NetworkTigers discusses why hackers hack home networks and how to secure your home wifi network.

News of cyberattacks on businesses peppers the headlines daily. Hacks, breaches and ransomware are regular occurrences. What many people may find alarming is that home networks are also susceptible to cybercrime and frequent victims.

Why target personal computers?

It may seem odd that hackers are interested in breaching your home network, considering that businesses and organizations provide more spoils for the effort. Some of the reasons hackers hack home networks are:

To build botnets

Hackers use Distributed Denial of Service (DDoS) attacks to overwhelm targeted websites with traffic, knocking them offline. They can generate this activity using the botnet’s vast networks of private computers compromised with malware. The hackers can control these computers en masse, creating insurmountable waves of internet activity.

To direct victims to malicious sites

Criminals can use a hacked router to redirect internet users to sites of their choosing. These sites can harbor malicious code or force victims to download malware and spyware onto their devices. 

To browse illegal content

If your wifi is breached, someone can use your internet to browse the dark web, stream content, view illegal websites or make illegal purchases.

Because it’s easy

Most homeowners aren’t concerned about the security of their home internet. Research shows that one in six users don’t do anything to protect their network. Hackers are happy to take advantage of weak passwords and poor security habits.

How to keep your home network safe

Change your router’s default name and password

Most routers have a name and password for easy setup and configuration. Lists of default login credentials are available online and these names and passwords can be used to login to your router remotely. Many users never think to change these login credentials, and hackers prey on this. 

Keep your router and all connected devices updated

Hardware and software developers continually update their products to keep them secure. To prevent any cracks from appearing in your home network, make sure that every connected device is regularly updated with the latest patches, OS and firmware. Any network is only as secure as its weakest link, meaning everything from connected coffee makers to your tablets and phones can provide criminals with a way in.

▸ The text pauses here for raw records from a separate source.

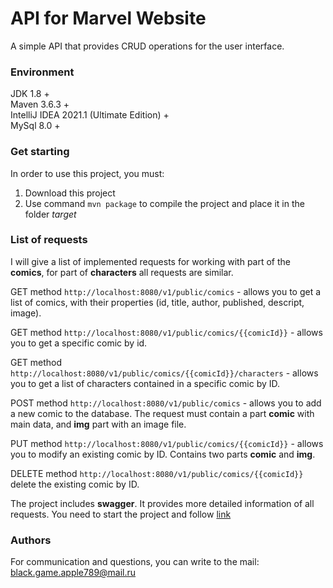 # API for Marvel Website

A simple API that provides CRUD operations for the user interface.
### Environment 
JDK 1.8 +</br>
Maven 3.6.3 +</br>
IntelliJ IDEA 2021.1 (Ultimate Edition) +</br>
MySql 8.0 +</br>

### Get starting

In order to use this project, you must:
1. Download this project
2. Use command `mvn package` to compile the project and place it in the folder *target*

### List of requests

I will give a list of implemented requests for working with part of the **comics**,
for part of **characters** all requests are similar.

GET method `http://localhost:8080/v1/public/comics` - 
allows you to get a list of comics, with their properties (id, title, author, published, descript, image).

GET method `http://localhost:8080/v1/public/comics/{{comicId}}` -
allows you to get a specific comic by id.

GET method `http://localhost:8080/v1/public/comics/{{comicId}}/characters` -
allows you to get a list of characters contained in a specific comic by ID.

POST method `http://localhost:8080/v1/public/comics` - allows you to add a new comic to the database.
The request must contain a part **comic** with main data, and **img** part with an image file.

PUT method `http://localhost:8080/v1/public/comics/{{comicId}}` -
allows you to modify an existing comic by ID. Contains two parts **comic** and **img**.

DELETE method `http://localhost:8080/v1/public/comics/{{comicId}}`
delete the existing comic by ID.   

The project includes **swagger**. It provides more detailed information of all requests. 
You need to start the project and follow [link](http://localhost:8080/swagger-ui/index.html)

### Authors

For communication and questions, you can write to the mail:
black.game.apple789@mail.ru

Create tough network credentials

Anyone living in a populated area has seen lists of available wifi networks named after the address at which they are located or the people who live there. Create a network name that does not reveal identifying information for maximum safety. Avoid names, dates, sports teams, pets and any other words that might be associated with you in favor of a randomly generated string of numbers, letters and characters. Additionally, your network’s password should be impossible to guess. 

Use guest networks

While friends and family staying over are unlikely to wage cyber war on your wifi router, their browsing habits may put your network at risk. To prevent a guest from inadvertently opening the door for the bad guys, set up a separate network for them to use during their stay.

It would be best to create a guest network for the Internet of Things (IoT) devices outside your computers, phones and tablets. A network specifically made for thermostats, speakers, home security cameras and other electronics that don’t store personal data but may be especially easy to hack will keep criminals from being able to penetrate further into your system should they compromise one of them.

Use your router’s firewall and encryption

If your router has a built-in firewall and wifi encryption options, turn them on. Most of the time, these features aren’t the most robust. However, hackers seeking out home networks are primarily interested in low-hanging fruit. The more blockers you can put between a cybercriminal and success, the more likely they will move on to an easier target.

Ditch the old hardware

We get excited about and look forward to updating phones, computers and tablets. Lowly internet routers, however, tend to remain in use long after they’re past their prime.

Tucked away in entertainment centers, behind desks and in closets, most people don’t pay much mind to their routers aside from the occasional reset. Depending on your internet service provider, your router may have also been issued to you. This further removes you from feeling a sense of ownership over the device.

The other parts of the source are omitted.